[Source texts of formatted documents]
= = =

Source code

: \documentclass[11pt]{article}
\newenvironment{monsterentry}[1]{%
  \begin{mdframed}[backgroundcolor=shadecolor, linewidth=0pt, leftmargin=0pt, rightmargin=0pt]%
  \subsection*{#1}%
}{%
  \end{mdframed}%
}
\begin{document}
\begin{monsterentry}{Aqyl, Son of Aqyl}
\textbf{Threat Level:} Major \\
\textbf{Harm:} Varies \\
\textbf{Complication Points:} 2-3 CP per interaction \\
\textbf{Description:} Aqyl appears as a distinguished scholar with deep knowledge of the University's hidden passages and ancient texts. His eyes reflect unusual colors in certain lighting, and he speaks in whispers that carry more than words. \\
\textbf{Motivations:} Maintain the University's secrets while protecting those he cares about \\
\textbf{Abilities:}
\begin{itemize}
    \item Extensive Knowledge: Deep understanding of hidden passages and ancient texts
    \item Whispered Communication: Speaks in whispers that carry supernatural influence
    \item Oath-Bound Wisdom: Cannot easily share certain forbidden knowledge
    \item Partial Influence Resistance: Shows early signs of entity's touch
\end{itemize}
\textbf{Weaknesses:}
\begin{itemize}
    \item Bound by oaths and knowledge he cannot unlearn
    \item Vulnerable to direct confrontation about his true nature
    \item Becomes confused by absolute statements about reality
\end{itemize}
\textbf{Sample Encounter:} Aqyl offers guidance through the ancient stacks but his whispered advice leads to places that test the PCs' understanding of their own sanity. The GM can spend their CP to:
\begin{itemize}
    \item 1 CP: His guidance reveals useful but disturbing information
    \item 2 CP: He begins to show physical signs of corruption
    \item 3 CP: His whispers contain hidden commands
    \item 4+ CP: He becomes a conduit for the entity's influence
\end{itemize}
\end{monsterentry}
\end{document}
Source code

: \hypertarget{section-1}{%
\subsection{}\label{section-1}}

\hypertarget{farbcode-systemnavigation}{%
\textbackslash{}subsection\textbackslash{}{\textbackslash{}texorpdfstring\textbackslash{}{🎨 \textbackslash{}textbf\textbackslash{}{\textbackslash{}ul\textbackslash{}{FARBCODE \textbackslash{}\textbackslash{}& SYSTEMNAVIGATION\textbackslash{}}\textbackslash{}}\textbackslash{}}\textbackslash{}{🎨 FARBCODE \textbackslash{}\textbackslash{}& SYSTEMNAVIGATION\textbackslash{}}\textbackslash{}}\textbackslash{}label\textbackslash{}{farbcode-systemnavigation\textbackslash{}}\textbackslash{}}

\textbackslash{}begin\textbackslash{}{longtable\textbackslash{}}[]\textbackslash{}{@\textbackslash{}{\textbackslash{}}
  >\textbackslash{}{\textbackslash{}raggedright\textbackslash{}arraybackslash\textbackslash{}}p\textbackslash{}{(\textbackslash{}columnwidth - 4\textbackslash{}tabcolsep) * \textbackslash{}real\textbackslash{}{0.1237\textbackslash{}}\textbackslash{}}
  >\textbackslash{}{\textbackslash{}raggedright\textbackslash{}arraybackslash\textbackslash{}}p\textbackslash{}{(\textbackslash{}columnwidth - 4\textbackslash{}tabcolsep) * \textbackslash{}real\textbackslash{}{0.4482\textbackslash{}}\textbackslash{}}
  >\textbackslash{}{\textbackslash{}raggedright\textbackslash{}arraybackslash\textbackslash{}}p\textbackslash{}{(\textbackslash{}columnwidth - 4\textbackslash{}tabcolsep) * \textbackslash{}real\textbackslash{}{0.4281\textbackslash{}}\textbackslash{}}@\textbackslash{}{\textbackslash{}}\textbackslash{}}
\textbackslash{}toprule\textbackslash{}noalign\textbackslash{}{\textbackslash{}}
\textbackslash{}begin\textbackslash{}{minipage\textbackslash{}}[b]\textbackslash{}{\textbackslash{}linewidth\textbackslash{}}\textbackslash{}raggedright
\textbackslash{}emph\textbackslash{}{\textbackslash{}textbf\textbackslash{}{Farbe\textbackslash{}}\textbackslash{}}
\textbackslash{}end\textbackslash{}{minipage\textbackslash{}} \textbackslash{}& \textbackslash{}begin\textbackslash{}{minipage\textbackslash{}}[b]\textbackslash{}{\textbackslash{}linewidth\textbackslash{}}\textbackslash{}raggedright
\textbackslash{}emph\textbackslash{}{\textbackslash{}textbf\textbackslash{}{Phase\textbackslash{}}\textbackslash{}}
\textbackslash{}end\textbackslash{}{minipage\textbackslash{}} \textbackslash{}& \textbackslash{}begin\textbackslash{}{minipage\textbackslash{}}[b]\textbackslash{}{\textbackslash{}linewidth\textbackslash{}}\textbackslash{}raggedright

= = =

--- Exercise prompt ---
Of the lines above, retype only those from the line containing "statements about reality" through the line containing "but disturbing information", including both, exactly.

--- Task response ---
    \item Becomes confused by absolute statements about reality
\end{itemize}
\textbf{Sample Encounter:} Aqyl offers guidance through the ancient stacks but his whispered advice leads to places that test the PCs' understanding of their own sanity. The GM can spend their CP to:
\begin{itemize}
    \item 1 CP: His guidance reveals useful but disturbing information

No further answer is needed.